Previous studies have shown that a damaged BBB is related to a poor prognosis in anti-NMDAR encephalitis [41]. To further explore this hypothesis, we found that CD44 and MMP9 levels were also increased in CSF and serum, respectively. The CSF sTREM2 level is positively correlated with both CSF CD44 levels and serum MMP9 levels. In the inflammatory environment, CD44 is upregulated and secreted by M1 macrophages and modulates leukocyte adhesion, migration, and functional phenotype [19]. In addition, CD44 is regulated by hyaluronan, a key biophysical component of the BBB, impairing the barrier integrity of brain microvascular endothelial cells through a CD44-dependent pathway [42]. Furthermore, studies have shown that MMP-9 can cause leakage of the BBB [20]. The level of serum MMP9 was related to Qalb, a common clinical indicator to evaluate the destruction of the BBB, in anti-NAMDR encephalitis patients. Thus, the high levels of CSF CD44 and serum MMP9 in anti-NMDAR encephalitis patients showed evidence of [18] BBB disruption in anti-NMDAR encephalitis, accompanied by microglial activation. Since disruption of the BBB is a poor prognostic factor of anti-NMDAR encephalitis, the measurement of CD44 and MMP9 in CSF and serum can be used as a potential biomarker to indicate its prognosis in the clinical arrangement. In our study, CSF CD44, serum CD44, and serum MMP9 levels had diagnostic value in distinguishing anti-NMDAR encephalitis (Fig. 4D). mRS scales and GCS scores are used to estimate the severity of clinical characteristics in anti-NMDAR encephalitis patients. The levels of both CSF sTREM2 and CD44 were positively related to the mRS scores and negatively related to the GCS scores, which showed the potential for indicating the severity of anti-NMDAR encephalitis. Furthermore, the CSF sTREM2 and CSF CD44 levels can serve as predictive biomarkers to classify clinical outcomes (Fig. 4C).

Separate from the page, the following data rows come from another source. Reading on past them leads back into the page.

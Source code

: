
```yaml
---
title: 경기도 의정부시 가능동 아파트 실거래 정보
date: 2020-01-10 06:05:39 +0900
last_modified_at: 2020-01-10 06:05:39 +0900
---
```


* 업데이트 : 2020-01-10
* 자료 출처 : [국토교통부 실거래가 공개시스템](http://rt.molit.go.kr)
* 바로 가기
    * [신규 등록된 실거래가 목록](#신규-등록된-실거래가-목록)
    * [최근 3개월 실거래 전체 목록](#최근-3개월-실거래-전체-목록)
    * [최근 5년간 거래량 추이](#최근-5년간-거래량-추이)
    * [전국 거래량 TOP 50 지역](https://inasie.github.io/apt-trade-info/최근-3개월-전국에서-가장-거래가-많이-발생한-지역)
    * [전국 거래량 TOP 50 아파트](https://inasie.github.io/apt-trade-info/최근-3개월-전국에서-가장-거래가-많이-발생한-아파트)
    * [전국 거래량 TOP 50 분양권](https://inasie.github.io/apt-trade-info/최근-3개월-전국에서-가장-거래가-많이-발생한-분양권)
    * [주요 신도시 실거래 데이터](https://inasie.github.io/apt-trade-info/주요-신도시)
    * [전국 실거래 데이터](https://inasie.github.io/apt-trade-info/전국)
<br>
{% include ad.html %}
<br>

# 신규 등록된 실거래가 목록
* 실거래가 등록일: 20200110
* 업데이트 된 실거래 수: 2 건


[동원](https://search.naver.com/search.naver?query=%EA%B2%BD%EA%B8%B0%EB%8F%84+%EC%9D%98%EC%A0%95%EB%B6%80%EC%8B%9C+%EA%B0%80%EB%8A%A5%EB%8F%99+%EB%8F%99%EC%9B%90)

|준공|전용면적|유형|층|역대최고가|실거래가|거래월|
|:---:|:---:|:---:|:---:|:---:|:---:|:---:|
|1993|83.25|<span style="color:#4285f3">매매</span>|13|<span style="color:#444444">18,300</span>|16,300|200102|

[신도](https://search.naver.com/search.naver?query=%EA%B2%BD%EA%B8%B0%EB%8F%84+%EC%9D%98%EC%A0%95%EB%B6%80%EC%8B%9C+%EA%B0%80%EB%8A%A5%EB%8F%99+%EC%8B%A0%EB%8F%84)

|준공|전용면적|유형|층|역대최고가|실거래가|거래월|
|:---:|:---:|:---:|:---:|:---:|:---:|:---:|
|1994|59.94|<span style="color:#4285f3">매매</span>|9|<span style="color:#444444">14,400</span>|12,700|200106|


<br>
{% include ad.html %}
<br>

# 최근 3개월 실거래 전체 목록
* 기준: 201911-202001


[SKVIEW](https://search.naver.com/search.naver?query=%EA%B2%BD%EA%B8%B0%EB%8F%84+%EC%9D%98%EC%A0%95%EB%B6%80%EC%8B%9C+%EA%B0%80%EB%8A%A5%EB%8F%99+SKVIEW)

Above all, from the perspective of neuroinflammation, our study emphasized the evidence of microglial activation and disruption in anti-NMDAR encephalitis. The results showed that microglia play a role in pathogenesis and that the damaged BBB is involved in pathology, which provides a new perspective on potential targets for treatment and biomarkers for diagnosis.